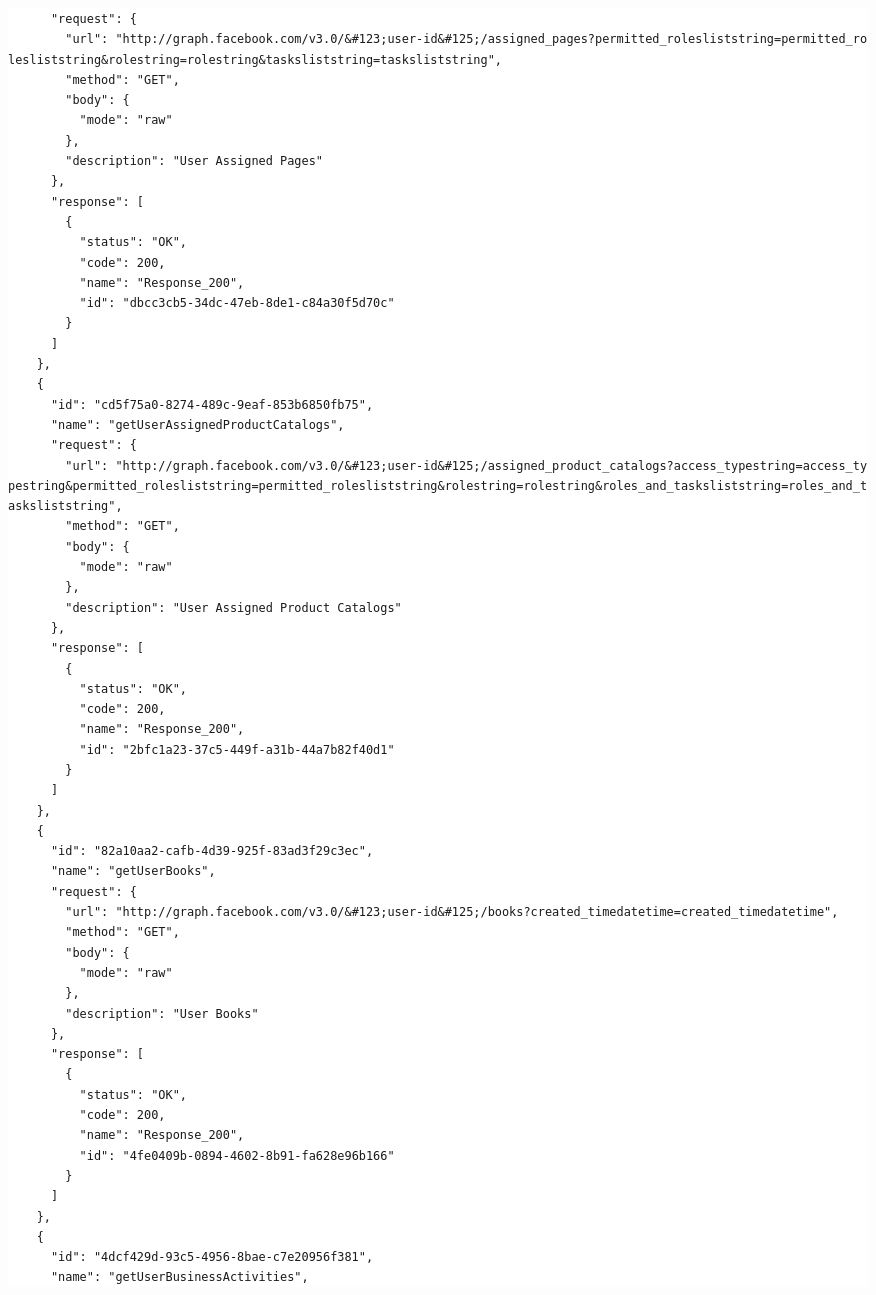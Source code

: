           "request": {
            "url": "http://graph.facebook.com/v3.0/&#123;user-id&#125;/assigned_pages?permitted_rolesliststring=permitted_rolesliststring&rolestring=rolestring&tasksliststring=tasksliststring",
            "method": "GET",
            "body": {
              "mode": "raw"
            },
            "description": "User Assigned Pages"
          },
          "response": [
            {
              "status": "OK",
              "code": 200,
              "name": "Response_200",
              "id": "dbcc3cb5-34dc-47eb-8de1-c84a30f5d70c"
            }
          ]
        },
        {
          "id": "cd5f75a0-8274-489c-9eaf-853b6850fb75",
          "name": "getUserAssignedProductCatalogs",
          "request": {
            "url": "http://graph.facebook.com/v3.0/&#123;user-id&#125;/assigned_product_catalogs?access_typestring=access_typestring&permitted_rolesliststring=permitted_rolesliststring&rolestring=rolestring&roles_and_tasksliststring=roles_and_tasksliststring",
            "method": "GET",
            "body": {
              "mode": "raw"
            },
            "description": "User Assigned Product Catalogs"
          },
          "response": [
            {
              "status": "OK",
              "code": 200,
              "name": "Response_200",
              "id": "2bfc1a23-37c5-449f-a31b-44a7b82f40d1"
            }
          ]
        },
        {
          "id": "82a10aa2-cafb-4d39-925f-83ad3f29c3ec",
          "name": "getUserBooks",
          "request": {
            "url": "http://graph.facebook.com/v3.0/&#123;user-id&#125;/books?created_timedatetime=created_timedatetime",
            "method": "GET",
            "body": {
              "mode": "raw"
            },
            "description": "User Books"
          },
          "response": [
            {
              "status": "OK",
              "code": 200,
              "name": "Response_200",
              "id": "4fe0409b-0894-4602-8b91-fa628e96b166"
            }
          ]
        },
        {
          "id": "4dcf429d-93c5-4956-8bae-c7e20956f381",
          "name": "getUserBusinessActivities",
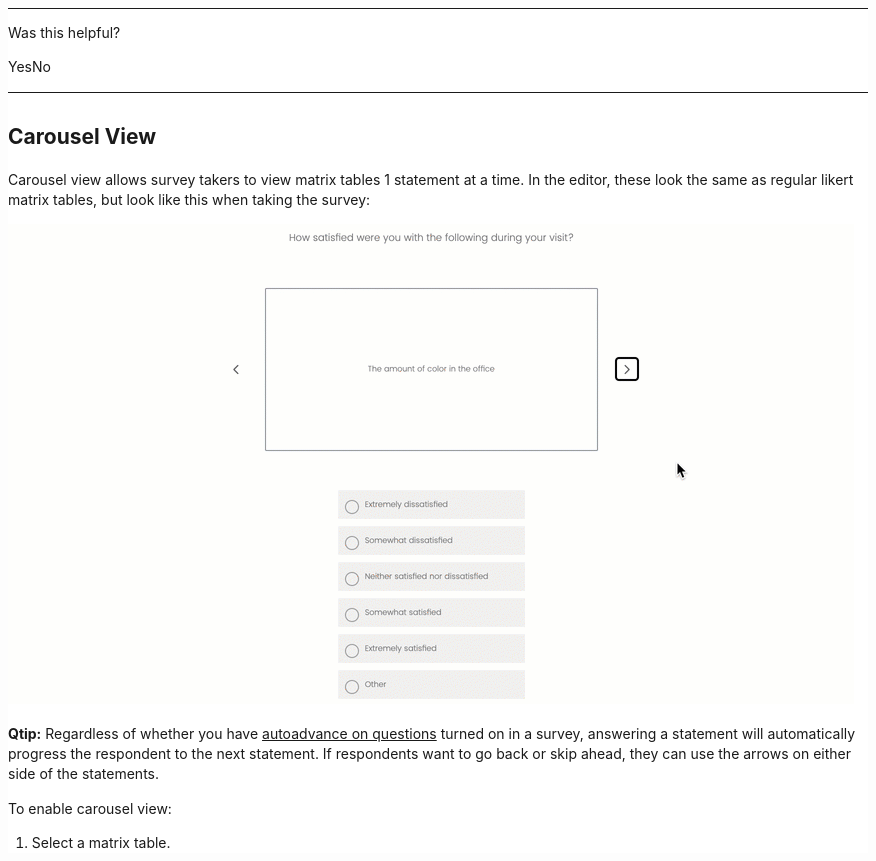 * * *

Was this helpful?

YesNo

* * *

## [](#Carousel)Carousel View

Carousel view allows survey takers to view matrix tables 1 statement at a time. In the editor, these look the same as regular likert matrix tables, but look like this when taking the survey:

[![As you click statements, the question at the top of the scale automatically changes](matrix-table/carousel-auto-advance.gif)](https://www.qualtrics.com/m/assets/support/wp-content/uploads//2015/04/carousel-auto-advance.gif)

**Qtip:** Regardless of whether you have [autoadvance on questions](https://www.qualtrics.com/support/survey-platform/survey-module/look-feel/fonts-and-colors/#Autoadvance) turned on in a survey, answering a statement will automatically progress the respondent to the next statement. If respondents want to go back or skip ahead, they can use the arrows on either side of the statements.

To enable carousel view:

1.  Select a matrix table.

---*---

=== PROBLEM TO SOLVE ===
Your reply should hold every line of the material, unaltered, and not one picture.

=== RESPONSE TO THIS TASK ===
Source code

:           "request": {
            "url": "http://graph.facebook.com/v3.0/&#123;user-id&#125;/assigned_pages?permitted_rolesliststring=permitted_rolesliststring&rolestring=rolestring&tasksliststring=tasksliststring",
            "method": "GET",
            "body": {
              "mode": "raw"
            },
            "description": "User Assigned Pages"
          },
          "response": [
            {
              "status": "OK",
              "code": 200,
              "name": "Response_200",
              "id": "dbcc3cb5-34dc-47eb-8de1-c84a30f5d70c"
            }
          ]
        },
        {
          "id": "cd5f75a0-8274-489c-9eaf-853b6850fb75",
          "name": "getUserAssignedProductCatalogs",
          "request": {
            "url": "http://graph.facebook.com/v3.0/&#123;user-id&#125;/assigned_product_catalogs?access_typestring=access_typestring&permitted_rolesliststring=permitted_rolesliststring&rolestring=rolestring&roles_and_tasksliststring=roles_and_tasksliststring",
            "method": "GET",
            "body": {
              "mode": "raw"
            },
            "description": "User Assigned Product Catalogs"
          },
          "response": [
            {
              "status": "OK",
              "code": 200,
              "name": "Response_200",
              "id": "2bfc1a23-37c5-449f-a31b-44a7b82f40d1"
            }
          ]
        },
        {
          "id": "82a10aa2-cafb-4d39-925f-83ad3f29c3ec",
          "name": "getUserBooks",
          "request": {
            "url": "http://graph.facebook.com/v3.0/&#123;user-id&#125;/books?created_timedatetime=created_timedatetime",
            "method": "GET",
            "body": {
              "mode": "raw"
            },
            "description": "User Books"
          },
          "response": [
            {
              "status": "OK",
              "code": 200,
              "name": "Response_200",
              "id": "4fe0409b-0894-4602-8b91-fa628e96b166"
            }
          ]
        },
        {
          "id": "4dcf429d-93c5-4956-8bae-c7e20956f381",
          "name": "getUserBusinessActivities",
 * * *

Was this helpful?

YesNo

* * *

## [](#Carousel)Carousel View

Carousel view allows survey takers to view matrix tables 1 statement at a time. In the editor, these look the same as regular likert matrix tables, but look like this when taking the survey:

[![As you click statements, the question at the top of the scale automatically changes](matrix-table/carousel-auto-advance.gif)](https://www.qualtrics.com/m/assets/support/wp-content/uploads//2015/04/carousel-auto-advance.gif)

**Qtip:** Regardless of whether you have [autoadvance on questions](https://www.qualtrics.com/support/survey-platform/survey-module/look-feel/fonts-and-colors/#Autoadvance) turned on in a survey, answering a statement will automatically progress the respondent to the next statement. If respondents want to go back or skip ahead, they can use the arrows on either side of the statements.

To enable carousel view:

1.  Select a matrix table.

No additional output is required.